LUCIA BIGOZZI
Cronaca

"I rifugi scavati nelle colline". Foibe e il ricordo della paura

Matilde affida ai Diari di Pieve l’incubo della fuga e della famiglia spezzata. La ritirata sui monti, le bombe su Fiume, la cessione a Tito e l’addio alla città.

Febbraio 1947, profughi in partenza da Pola. Foto: via Wikimedia Commons

Febbraio 1947, profughi in partenza da Pola. Foto: via Wikimedia Commons

"Per noi Fiumani la vera tragedia cominciò dopo la fine della guerra, nel 1947, quando per il Trattato di Londra la nostra città fu ceduta alla Jugoslavia". Matilde Lizzul affida ai Diari di Pieve Santo Stefano la memoria di quel passaggio doloroso. Nel 1941 la sua famiglia fu costretta a lasciare Fiume e a riparare in un villaggio di contadini, sei anni più tardi l’orrore del regime titino e il grande esodo di migliaia di italiani. Che non torneranno più nella loro terra. Nella emoria Matilde Lizzul racconta il dramma oggi custodito nell’Archivio diaristico. E nel giorno in cui si ricorda l’orrore delle Foibe diventa una testimonianza potentissima.

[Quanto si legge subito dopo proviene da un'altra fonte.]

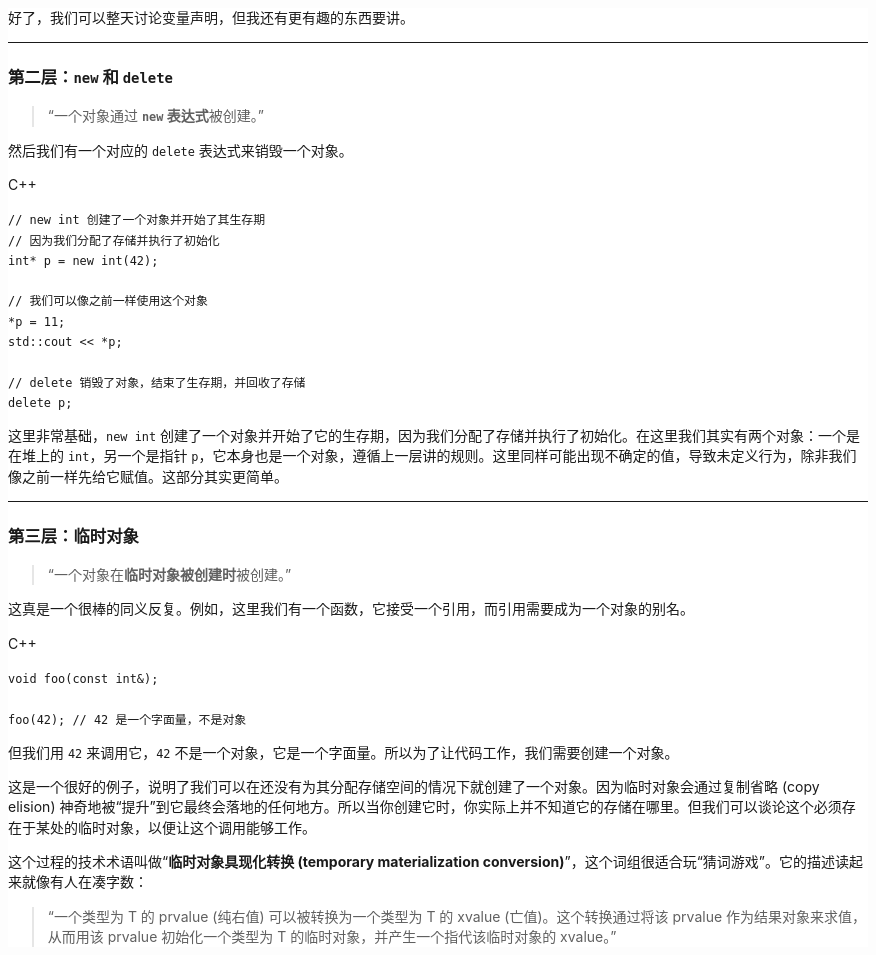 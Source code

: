 好了，我们可以整天讨论变量声明，但我还有更有趣的东西要讲。

------



### 第二层：`new` 和 `delete`



> “一个对象通过 **`new` 表达式**被创建。”

然后我们有一个对应的 `delete` 表达式来销毁一个对象。

C++

```
// new int 创建了一个对象并开始了其生存期
// 因为我们分配了存储并执行了初始化
int* p = new int(42);

// 我们可以像之前一样使用这个对象
*p = 11;
std::cout << *p;

// delete 销毁了对象，结束了生存期，并回收了存储
delete p;
```

这里非常基础，`new int` 创建了一个对象并开始了它的生存期，因为我们分配了存储并执行了初始化。在这里我们其实有两个对象：一个是在堆上的 `int`，另一个是指针 `p`，它本身也是一个对象，遵循上一层讲的规则。这里同样可能出现不确定的值，导致未定义行为，除非我们像之前一样先给它赋值。这部分其实更简单。

------



### 第三层：临时对象



> “一个对象在**临时对象被创建时**被创建。”

这真是一个很棒的同义反复。例如，这里我们有一个函数，它接受一个引用，而引用需要成为一个对象的别名。

C++

```
void foo(const int&);

foo(42); // 42 是一个字面量，不是对象
```

但我们用 `42` 来调用它，`42` 不是一个对象，它是一个字面量。所以为了让代码工作，我们需要创建一个对象。

这是一个很好的例子，说明了我们可以在还没有为其分配存储空间的情况下就创建了一个对象。因为临时对象会通过复制省略 (copy elision) 神奇地被“提升”到它最终会落地的任何地方。所以当你创建它时，你实际上并不知道它的存储在哪里。但我们可以谈论这个必须存在于某处的临时对象，以便让这个调用能够工作。

这个过程的技术术语叫做“**临时对象具现化转换 (temporary materialization conversion)**”，这个词组很适合玩“猜词游戏”。它的描述读起来就像有人在凑字数：

> “一个类型为 T 的 prvalue (纯右值) 可以被转换为一个类型为 T 的 xvalue (亡值)。这个转换通过将该 prvalue 作为结果对象来求值，从而用该 prvalue 初始化一个类型为 T 的临时对象，并产生一个指代该临时对象的 xvalue。”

"Quando nell’aprile del 1941 Germania e Italia invasero la Jugoslavia abitavamo tutti a Fiume. La nostra bella città era proprio al confine con la Jugoslavia, perciò, in caso di guerra, saremmo stati in prima linea, il che significava correre un grandissimo pericolo. Venne l’ordine di lasciare la città e fummo obbligati a sfollare. I miei genitori decisero d’andare dal nonno a Sumber, un paesino dell’Istria orientale, perché sembrava un luogo sicuro. Partimmo su un camion dove la mamma e il papà avevano messo sotto le cose necessare e soprattutto roba da mangiare. Noi eravamo in cinque. Quando arrivammo a Sumber, tutto il villaggio ci venne incontro. E solo allora, quando si resero conto del nostro sfollamento, quei contadini che vivevano completamente staccati dal mondo si resero conto della gravissima situazione di Fiume e dell’Italia. Rimanemmo in Istria per circa tre settimane perché, per ragioni strategiche di guerra, il fronte era stato spostato in Croazia. Così tutti i Fiumani poterono ritornare a casa. Anche se ciò non significò la fine della guerra: al contrario, questa esplose con tutta la sua potenza. Continuarono i bombardamenti giornalieri, ossessionanti, che a poco a poco distrussero tutte le città. Per fortuna, a Fiume, c’erano tanti rifugi, necessari per accogliere tutti i cittadini terrorizzati dall’invasione dal cielo, di questi aeroplani che lanciavano le bombe dappertutto. I nostri rifugi erano stati scavati dentro alle colline della città. Erano ampi, alti e sicuri, e molte volte dovevamo rimanere chiusi là dentro non per ore, ma per giornate intere. Ma per noi Fiumani la vera tragedia cominciò dopo la fine della guerra, nel 1947, quando per il Trattato di Londra la nostra città fu ceduta alla Jugoslavia.

Una decisione tragica per tre motivi: era difficile accettare il feroce regime comunista di Tito. Molti fiumani erano profondamente italiani. Chi voleva mantenere la cittadinanza italiana non poteva rimanere a vivere a Fiume. Vivere sotto il tremendo regime di Tito creava delle difficoltà insuperabili, perché il regime defraudava la popolazione della sua proprietà e soprattutto ne annullava la dignità e l’indipendenza. Cominciò così la nostra agonia. Questa volta nessuno ci mandò via, come era successo nel 1941, ma fummo noi stessi, cittadini fiumani, a decidere di lasciare per sempre la nostra città. Cominciò così fin dal 1945 il grande ‘Esodo’ che fu una fuga da un regime di terrore, andammo avanti, lentamente, per anni: il 90 per cento della popolazione incominciò a lasciare la nostra amata città".